Should central banks adopt a nominal GDP target?

By Leith van Onselen

Economists from the New Zealand Institute of Economic Research (NZIER) are urging the inclusion of a nominal GDP growth target in the Government’s upcoming review of the Reserve Bank Act. From Interest.co.nz:

At the moment the sole goal of monetary policy is to target inflation. The Government’s likely to want to broaden that to include employment as well.

However, in a new ‘Insight’ paper NZIER principal economist Christina Leung and economist Dion Gamperle argue that the addition of an employment target has the potential to result in conflicting signals about which way the official cash rate (OCR) should go.

“We think alternative targets should also be considered in the review, such as nominal GDP growth.”

The two economists note that targeting nominal income growth is sometimes advocated as a monetary policy regime but no central bank explicitly uses nominal GDP as a primary target…

Nominal GDP targeting would overcome the drawbacks of monetary policy being loosened in response to positive supply shocks, which reduce inflation but boost growth…

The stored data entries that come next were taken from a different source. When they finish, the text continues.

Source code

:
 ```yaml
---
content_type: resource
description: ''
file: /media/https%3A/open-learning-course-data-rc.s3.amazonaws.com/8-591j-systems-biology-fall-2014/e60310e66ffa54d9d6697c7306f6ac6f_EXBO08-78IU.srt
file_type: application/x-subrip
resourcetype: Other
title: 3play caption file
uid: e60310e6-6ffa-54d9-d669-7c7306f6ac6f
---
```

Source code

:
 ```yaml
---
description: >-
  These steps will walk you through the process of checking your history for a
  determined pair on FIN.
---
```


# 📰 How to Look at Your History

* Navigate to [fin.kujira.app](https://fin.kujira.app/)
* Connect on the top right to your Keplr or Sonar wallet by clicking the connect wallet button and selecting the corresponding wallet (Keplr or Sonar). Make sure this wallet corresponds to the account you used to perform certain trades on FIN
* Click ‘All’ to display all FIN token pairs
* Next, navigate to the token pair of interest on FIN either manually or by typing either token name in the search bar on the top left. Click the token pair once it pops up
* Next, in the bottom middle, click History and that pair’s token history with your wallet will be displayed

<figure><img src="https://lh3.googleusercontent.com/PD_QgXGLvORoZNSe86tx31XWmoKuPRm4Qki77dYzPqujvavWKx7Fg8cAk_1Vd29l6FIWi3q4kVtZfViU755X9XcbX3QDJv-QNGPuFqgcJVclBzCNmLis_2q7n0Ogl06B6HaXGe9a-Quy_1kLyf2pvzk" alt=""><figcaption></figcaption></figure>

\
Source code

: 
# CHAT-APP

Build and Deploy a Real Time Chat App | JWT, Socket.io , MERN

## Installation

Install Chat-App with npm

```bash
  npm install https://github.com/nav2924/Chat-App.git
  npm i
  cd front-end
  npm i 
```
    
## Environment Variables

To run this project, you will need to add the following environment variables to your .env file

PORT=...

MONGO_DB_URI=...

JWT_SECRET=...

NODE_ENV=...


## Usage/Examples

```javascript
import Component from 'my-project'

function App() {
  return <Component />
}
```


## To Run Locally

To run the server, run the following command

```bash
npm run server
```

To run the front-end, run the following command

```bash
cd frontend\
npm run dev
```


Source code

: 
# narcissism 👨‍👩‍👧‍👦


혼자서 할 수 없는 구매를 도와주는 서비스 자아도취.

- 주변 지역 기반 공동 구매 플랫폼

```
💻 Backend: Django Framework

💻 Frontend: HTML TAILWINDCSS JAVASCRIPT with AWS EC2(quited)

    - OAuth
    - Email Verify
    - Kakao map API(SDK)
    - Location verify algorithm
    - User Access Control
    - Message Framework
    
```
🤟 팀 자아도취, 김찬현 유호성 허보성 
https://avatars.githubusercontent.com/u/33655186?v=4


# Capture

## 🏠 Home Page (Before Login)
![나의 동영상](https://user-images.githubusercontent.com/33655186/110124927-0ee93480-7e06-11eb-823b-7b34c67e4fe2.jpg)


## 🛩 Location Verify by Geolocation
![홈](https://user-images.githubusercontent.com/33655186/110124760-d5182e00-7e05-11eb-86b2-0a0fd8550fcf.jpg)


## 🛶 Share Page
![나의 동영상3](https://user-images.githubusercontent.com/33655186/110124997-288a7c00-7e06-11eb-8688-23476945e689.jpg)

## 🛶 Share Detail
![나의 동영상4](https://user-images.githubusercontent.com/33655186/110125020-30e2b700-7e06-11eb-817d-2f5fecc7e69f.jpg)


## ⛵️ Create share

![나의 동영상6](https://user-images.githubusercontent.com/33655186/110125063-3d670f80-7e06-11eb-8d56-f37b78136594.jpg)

Senator Nick Xenophon outlined a similar case in Australia last year, urging the RBA to abandon its 2%-3% inflation target in favour of a 5% nominal GDP growth target.

So should the Reserve Banks of Australia and New Zealand adopt a nominal GDP target?

While a nominal GDP target of 4%-5% looks like a reasonable goal that is not too hot nor too cold:

I am not convinced that the RBA and RBNZ should necessarily set interest rates around nominal GDP. As shown in the below charts, setting interest rates in this manner would likely see the cash rate rise significantly from current levels which, given anaemic wages growth and high underemployment in both nations, would seem unwise:

Moreover, part of the reason why nominal GDP is running strong in both nations is due to their respective mass immigration programs, which is juicing population growth and the aggregate economy. However, this is masking the relatively weak per capita growth being experienced.

There are also question marks about whether monetary policy is all that effective in boosting the real economy anyway? Without commensurate support from macro-prudential and fiscal policies, any change in interest rates is likely to manifest in financial asset and housing values, providing little real and long lasting stimulus to jobs and growth.

Therefore, if the goal is to boost productivity, jobs and growth, then the focus should be on killing Australia’s and New Zealand’s non-productive housing obsession.

It is this joint housing obsession that has seen lending shift away from productive businesses:

And it is this housing obsession that has encouraged excessive capital inflow, thus inflating the Australian and New Zealand dollars and made trade exposed industries less competitive.

Thankfully, the newly elected Labour-led coalition government seems intent on weaning New Zealanders off their housing obsession via their various demand and supply-side reforms. Australia’s politicians should follow suit.